**Assignment**: The job is to find each line in the entries holding the string "frac" and copy that line.

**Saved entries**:
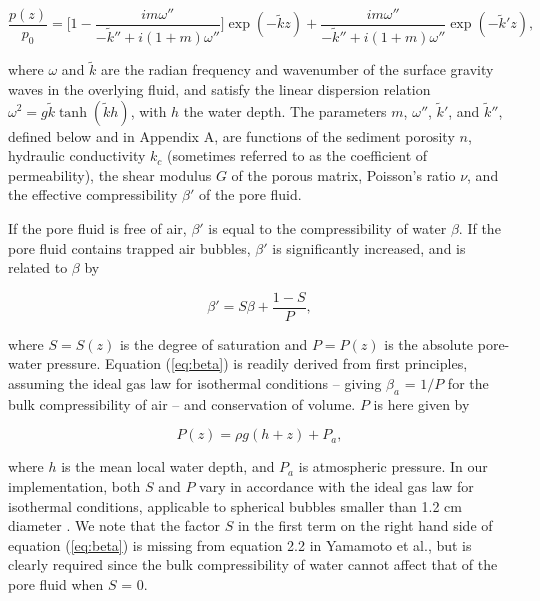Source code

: 
\begin{equation}
\frac{p(z)}{p_{0}} = \Big[1 - \frac{im\omega''}{-\tilde{k}'' + i(1 + m)\omega''}\Big]\exp(-\tilde{k} z) + \frac{im\omega''}{-\tilde{k}'' + i(1 + m)\omega''}\exp(-\tilde{k}' z),
\label{eq:p}
\end{equation}

\noindent where $\omega$ and $\tilde{k}$ are the radian frequency and wavenumber of the surface gravity waves in the overlying fluid, and satisfy the linear dispersion relation $\omega^2=g\tilde{k}\tanh (\tilde{k} h)$, with $h$ the water depth. The parameters $m$, $\omega''$, $\tilde{k}'$, and $\tilde{k}''$, defined below and in Appendix A, are functions of the sediment porosity $n$, hydraulic conductivity $k_{c}$ (sometimes referred to as the coefficient of permeability), the shear modulus $G$ of the porous matrix, Poisson's ratio $\nu$, and the effective compressibility $\beta'$ of the pore fluid.

If the pore fluid is free of air, $\beta'$ is equal to the compressibility of water $\beta$. If the pore fluid contains trapped air bubbles, $\beta'$ is significantly increased, and is related to $\beta$ by

\begin{equation}\label{eq:beta}
\beta' = S\beta + \frac{1-S}{P},
\end{equation}

\noindent where $S=S(z)$ is the degree of saturation and $P=P(z)$ is the absolute pore-water pressure. Equation (\ref{eq:beta}) is readily derived from first principles, assuming the ideal gas law for isothermal conditions -- giving $\beta_a$ = $1/P$ for the bulk compressibility of air -- and conservation of volume. $P$ is here given by

\begin{equation}\label{eq:abs_p}
P(z) = \rho g(h+z)+P_{a},
\end{equation}

\noindent where $h$ is the mean local water depth, and $P_{a}$ is atmospheric pressure. In our implementation, both $S$ and $P$ vary in accordance with the ideal gas law for isothermal conditions, applicable to spherical bubbles smaller than 1.2 cm diameter \citep[][ p.178]{Leighton1994}. We note that the factor $S$ in the first term on the right hand side of equation (\ref{eq:beta}) is missing from equation 2.2 in Yamamoto et al., but is clearly required since the bulk compressibility of water cannot affect that of the pore fluid when $S$ = 0.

**Solved problem**:
\frac{p(z)}{p_{0}} = \Big[1 - \frac{im\omega''}{-\tilde{k}'' + i(1 + m)\omega''}\Big]\exp(-\tilde{k} z) + \frac{im\omega''}{-\tilde{k}'' + i(1 + m)\omega''}\exp(-\tilde{k}' z),
\beta' = S\beta + \frac{1-S}{P},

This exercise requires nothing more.